Far away from matters related to scheduling, on 31 May at La Triennale di Milano, Sainkho Namtchylak and Arto Lindsay shared with the audience the result of a two-day workshop in which they gave shape to an amazing mix of tuva/tibetan deep throath singing, lullabies and no-wave slights, or, better said, clouds of coal and sound. It's impossible not to recognize the distinctiveness of this couple of prime movers in their own fields, and breathing the result of two creators of musical nuances working together is always a wave of freshness in the middle of that part of today's cultural scenery that fixed quest and personality as the most important values.

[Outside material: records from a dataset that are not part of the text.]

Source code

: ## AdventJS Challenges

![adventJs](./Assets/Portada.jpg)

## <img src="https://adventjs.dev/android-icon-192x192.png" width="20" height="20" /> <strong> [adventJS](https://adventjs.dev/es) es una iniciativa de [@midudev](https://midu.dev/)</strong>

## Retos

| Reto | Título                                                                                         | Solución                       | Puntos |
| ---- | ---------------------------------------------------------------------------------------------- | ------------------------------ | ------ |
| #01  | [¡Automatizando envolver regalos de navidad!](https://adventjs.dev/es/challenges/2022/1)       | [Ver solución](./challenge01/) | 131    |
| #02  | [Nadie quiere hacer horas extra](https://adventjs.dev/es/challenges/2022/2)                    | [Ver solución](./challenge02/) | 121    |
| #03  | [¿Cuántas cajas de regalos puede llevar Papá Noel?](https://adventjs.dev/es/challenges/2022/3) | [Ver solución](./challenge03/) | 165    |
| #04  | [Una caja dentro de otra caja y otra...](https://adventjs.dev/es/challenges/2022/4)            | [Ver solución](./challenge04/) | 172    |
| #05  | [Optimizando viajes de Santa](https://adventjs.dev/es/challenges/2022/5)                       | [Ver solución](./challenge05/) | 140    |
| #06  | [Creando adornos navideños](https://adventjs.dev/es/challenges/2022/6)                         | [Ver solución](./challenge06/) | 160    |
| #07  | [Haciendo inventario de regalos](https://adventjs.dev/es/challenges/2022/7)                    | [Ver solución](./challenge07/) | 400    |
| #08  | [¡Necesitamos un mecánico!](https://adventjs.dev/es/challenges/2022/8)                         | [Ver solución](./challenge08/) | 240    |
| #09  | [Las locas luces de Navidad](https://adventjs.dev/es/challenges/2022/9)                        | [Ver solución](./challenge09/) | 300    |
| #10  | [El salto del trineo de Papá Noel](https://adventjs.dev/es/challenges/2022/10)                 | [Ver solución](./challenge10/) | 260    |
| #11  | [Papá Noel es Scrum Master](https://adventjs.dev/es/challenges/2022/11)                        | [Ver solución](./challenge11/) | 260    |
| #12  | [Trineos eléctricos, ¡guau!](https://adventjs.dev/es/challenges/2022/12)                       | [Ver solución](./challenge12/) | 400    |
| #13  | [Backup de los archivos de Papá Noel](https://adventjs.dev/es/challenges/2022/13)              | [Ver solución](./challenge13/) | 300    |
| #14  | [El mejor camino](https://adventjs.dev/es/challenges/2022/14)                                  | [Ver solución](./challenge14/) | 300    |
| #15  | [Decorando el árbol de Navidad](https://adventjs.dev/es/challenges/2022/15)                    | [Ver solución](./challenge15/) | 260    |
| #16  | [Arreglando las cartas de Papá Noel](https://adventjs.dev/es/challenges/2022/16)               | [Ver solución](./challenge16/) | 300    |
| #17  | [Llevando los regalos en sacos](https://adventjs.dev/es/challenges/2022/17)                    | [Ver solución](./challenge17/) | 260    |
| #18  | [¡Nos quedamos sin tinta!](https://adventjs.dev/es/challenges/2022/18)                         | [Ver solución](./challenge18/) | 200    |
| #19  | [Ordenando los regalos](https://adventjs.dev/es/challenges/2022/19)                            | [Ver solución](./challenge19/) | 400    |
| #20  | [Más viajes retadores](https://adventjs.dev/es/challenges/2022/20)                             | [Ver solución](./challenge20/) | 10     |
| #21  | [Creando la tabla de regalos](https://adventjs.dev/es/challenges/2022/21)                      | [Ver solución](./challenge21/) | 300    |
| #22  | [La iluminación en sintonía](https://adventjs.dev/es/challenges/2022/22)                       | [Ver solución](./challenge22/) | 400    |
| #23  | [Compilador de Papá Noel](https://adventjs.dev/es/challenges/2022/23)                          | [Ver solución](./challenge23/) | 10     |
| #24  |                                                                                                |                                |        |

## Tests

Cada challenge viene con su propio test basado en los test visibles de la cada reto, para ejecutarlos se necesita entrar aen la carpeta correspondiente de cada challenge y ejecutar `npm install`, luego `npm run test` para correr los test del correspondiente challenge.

Two different sets: a solo performance by Namtchylak, that you can see as a good introduction to her last output Cyberia, a record related to oytulaask chants and shamanic experience that takes the stock of the singer's multi-faceted vocal technique, spanning from open melody through improvised singing; and the duo with Lindsay's nervous but well balanced mix of rapid slashes and distorted and surrounding effetcs. If the firts part of the concert is remarkable because you won't find elsewhere a singer able to combine multi-tones chant with the wide spectrum range she's gifted, the second part is the real surprise. Guitar plunges vocal textures, opening then to lead us into a dark, misty and surrounding environment.
And even if Lindsay and Namtchylak together were playing what seemed to be a bunch of eccentric, vaguely melancholic and noisy ballads, the twos showed a coherence of inspiration and of result. Lindsay accompanied with nervous but fluid movements his playing, while Namtchylak mastery with more structured song forms, combined with her ability to improvise, gave her the possibility to weave a texture around which her partner worked more with his characteristic sound dynamics, from minimal gestures to loud fillings.
It's a matter of fact that music is also a playing field in which moods and colors loose the tracks we usually relate to common and everyday feelings and sensations just to elevate themselves, and you as a listener, to a wider range of emotions and suggestions. This is a big part of shamanic cultures, not that apart from their most direct social function: broadening the stream, opening to a meditative emotional setting in which the number and the value of hues and shades increase and overtake the boundaries of directness, just to take time and place in which to experience a much open perspective. That's what people in the audience tonight took part of, and this is a good reason to push forward with that and all related musical occurrences.